**About this exercise**
Read the data below. Every line holding the string "såsom" must be copied.

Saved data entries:
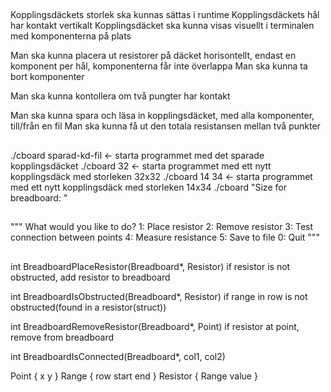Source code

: ## 
Kopplingsdäckets storlek ska kunnas sättas i runtime
Kopplingsdäckets hål har kontakt vertikalt
Kopplingsdäcket ska kunna visas visuellt i terminalen med komponenterna på plats

Man ska kunna placera ut resistorer på däcket horisontellt, endast en komponent per hål, komponenterna får inte överlappa
Man ska kunna ta bort komponenter


Man ska kunna kontollera om två pungter har kontakt


Man ska kunna spara och läsa in kopplingsdäcket, med alla komponenter, till/från en fil
Man ska kunna få ut den totala resistansen mellan två punkter

##

./cboard sparad-kd-fil <- starta programmet med det sparade kopplingsdäcket 
./cboard 32 <- starta programmet med ett nytt kopplingsdäck med storleken 32x32
./cboard 14 34 <- starta programmet med ett nytt kopplingsdäck med storleken 14x34 
./cboard
"Size for breadboard: "

##

"""
What would you like to do?
1: Place resistor
2: Remove resistor
3: Test connection between points
4: Measure resistance
5: Save to file
0: Quit
"""

##

int BreadboardPlaceResistor(Breadboard*, Resistor)
	if resistor is not obstructed, add resistor to breadboard

int BreadboardIsObstructed(Breadboard*, Resistor) 
	if range in row is not obstructed(found in a resistor(struct))

int BreadboardRemoveResistor(Breadboard*, Point)
	if resistor at point, remove from breadboard

int BreadboardIsConnected(Breadboard*, col1, col2)
	

Point { x y }
Range { row start end }
Resistor { Range value }






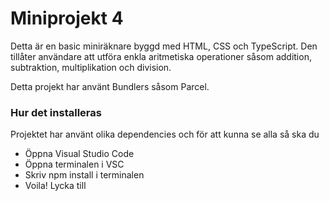 # Miniprojekt 4

Detta är en basic miniräknare byggd med HTML, CSS och TypeScript. Den tillåter användare att utföra enkla aritmetiska operationer såsom addition, subtraktion, multiplikation och division.

Detta projekt har använt Bundlers såsom Parcel.

### Hur det installeras

Projektet har använt olika dependencies och för att kunna se alla så ska du 
* Öppna Visual Studio Code 
* Öppna terminalen i VSC
* Skriv npm install i terminalen
* Voila! Lycka till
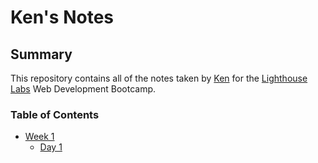 # Ken's Notes

## Summary

This repository contains all of the notes taken by [Ken](https://github.com/kencancode) for the [Lighthouse Labs](https://www.lighthouselabs.ca/) Web Development Bootcamp.


### Table of Contents
* [Week 1](/Week_1)
  * [Day 1](/Week_1/Day_1)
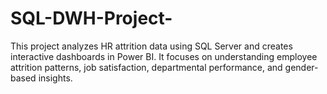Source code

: # SQL-DWH-Project-
This project analyzes HR attrition data using SQL Server and creates interactive dashboards in Power BI. It focuses on understanding employee attrition patterns, job satisfaction, departmental performance, and gender-based insights.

**Task result**
Detta är en basic miniräknare byggd med HTML, CSS och TypeScript. Den tillåter användare att utföra enkla aritmetiska operationer såsom addition, subtraktion, multiplikation och division.
Detta projekt har använt Bundlers såsom Parcel.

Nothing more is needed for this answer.